Factors that influence the ability of a classifier to identify rare events are:
- Small sample size: Imbalanced classes may not be a problem if the data is big enough
- Class separability: if the classes are linearly separable for e.g, this is not a hard problem
- Within-class imbalance: In some classification problems, a class contains many subclasses; the class is not homogeneous and some subclasses are imbalanced between each others.
Three approaches are usually used to tackle imbalanced data: Data approaches, cost-sensitive approaches and ensembling.
The Balancing ratio is the ratio of the minority class to the majority class.

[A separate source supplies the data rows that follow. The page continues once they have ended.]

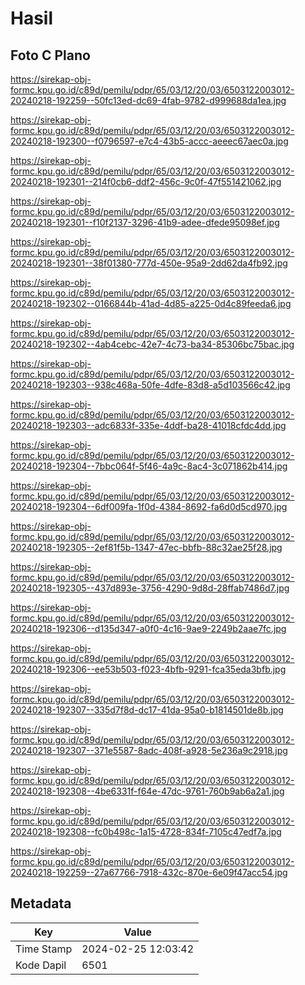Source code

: # Hasil

## Foto C Plano

https://sirekap-obj-formc.kpu.go.id/c89d/pemilu/pdpr/65/03/12/20/03/6503122003012-20240218-192259--50fc13ed-dc69-4fab-9782-d999688da1ea.jpg

https://sirekap-obj-formc.kpu.go.id/c89d/pemilu/pdpr/65/03/12/20/03/6503122003012-20240218-192300--f0796597-e7c4-43b5-accc-aeeec67aec0a.jpg

https://sirekap-obj-formc.kpu.go.id/c89d/pemilu/pdpr/65/03/12/20/03/6503122003012-20240218-192301--214f0cb6-ddf2-456c-9c0f-47f551421062.jpg

https://sirekap-obj-formc.kpu.go.id/c89d/pemilu/pdpr/65/03/12/20/03/6503122003012-20240218-192301--f10f2137-3296-41b9-adee-dfede95098ef.jpg

https://sirekap-obj-formc.kpu.go.id/c89d/pemilu/pdpr/65/03/12/20/03/6503122003012-20240218-192301--38f01380-777d-450e-95a9-2dd62da4fb92.jpg

https://sirekap-obj-formc.kpu.go.id/c89d/pemilu/pdpr/65/03/12/20/03/6503122003012-20240218-192302--0166844b-41ad-4d85-a225-0d4c89feeda6.jpg

https://sirekap-obj-formc.kpu.go.id/c89d/pemilu/pdpr/65/03/12/20/03/6503122003012-20240218-192302--4ab4cebc-42e7-4c73-ba34-85306bc75bac.jpg

https://sirekap-obj-formc.kpu.go.id/c89d/pemilu/pdpr/65/03/12/20/03/6503122003012-20240218-192303--938c468a-50fe-4dfe-83d8-a5d103566c42.jpg

https://sirekap-obj-formc.kpu.go.id/c89d/pemilu/pdpr/65/03/12/20/03/6503122003012-20240218-192303--adc6833f-335e-4ddf-ba28-41018cfdc4dd.jpg

https://sirekap-obj-formc.kpu.go.id/c89d/pemilu/pdpr/65/03/12/20/03/6503122003012-20240218-192304--7bbc064f-5f46-4a9c-8ac4-3c071862b414.jpg

https://sirekap-obj-formc.kpu.go.id/c89d/pemilu/pdpr/65/03/12/20/03/6503122003012-20240218-192304--6df009fa-1f0d-4384-8692-fa6d0d5cd970.jpg

https://sirekap-obj-formc.kpu.go.id/c89d/pemilu/pdpr/65/03/12/20/03/6503122003012-20240218-192305--2ef81f5b-1347-47ec-bbfb-88c32ae25f28.jpg

https://sirekap-obj-formc.kpu.go.id/c89d/pemilu/pdpr/65/03/12/20/03/6503122003012-20240218-192305--437d893e-3756-4290-9d8d-28ffab7486d7.jpg

https://sirekap-obj-formc.kpu.go.id/c89d/pemilu/pdpr/65/03/12/20/03/6503122003012-20240218-192306--d135d347-a0f0-4c16-9ae9-2249b2aae7fc.jpg

https://sirekap-obj-formc.kpu.go.id/c89d/pemilu/pdpr/65/03/12/20/03/6503122003012-20240218-192306--ee53b503-f023-4bfb-9291-fca35eda3bfb.jpg

https://sirekap-obj-formc.kpu.go.id/c89d/pemilu/pdpr/65/03/12/20/03/6503122003012-20240218-192307--335d7f8d-dc17-41da-95a0-b1814501de8b.jpg

https://sirekap-obj-formc.kpu.go.id/c89d/pemilu/pdpr/65/03/12/20/03/6503122003012-20240218-192307--371e5587-8adc-408f-a928-5e236a9c2918.jpg

https://sirekap-obj-formc.kpu.go.id/c89d/pemilu/pdpr/65/03/12/20/03/6503122003012-20240218-192308--4be6331f-f64e-47dc-9761-760b9ab6a2a1.jpg

https://sirekap-obj-formc.kpu.go.id/c89d/pemilu/pdpr/65/03/12/20/03/6503122003012-20240218-192308--fc0b498c-1a15-4728-834f-7105c47edf7a.jpg

https://sirekap-obj-formc.kpu.go.id/c89d/pemilu/pdpr/65/03/12/20/03/6503122003012-20240218-192259--27a67766-7918-432c-870e-6e09f47acc54.jpg


## Metadata

| Key        | Value               |
| ---------- | ------------------- |
| Time Stamp | 2024-02-25 12:03:42 |
| Kode Dapil | 6501                |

There are two families of methods:
- Fixed: reduce the majority class to the same # of observations as the minority class
- Cleaning: Clean the majority class based on some criteria
This is a naïve technique that undersamples the majority class till reaching the balancing ratio that we want. Some problems with this method
- Some majority classes classes might be hard to learn
- The # of samples in a minority class might be very limited and reaching a certain balancing ratio would eliminate so much information about the majority class
This is a cleaning method that extracts observations from the majority class(es) at the boundary between 2 or more classes. The final dataset shape varies and boundary(ies) matters.
To understand this method, please refer to this video: https://youtu.be/H7f_J4HjlWE. The difference with the video is that the starting set of points S consists of the points in the minority class + 1 point from the majority class. The final version of S is the undersampled dataset.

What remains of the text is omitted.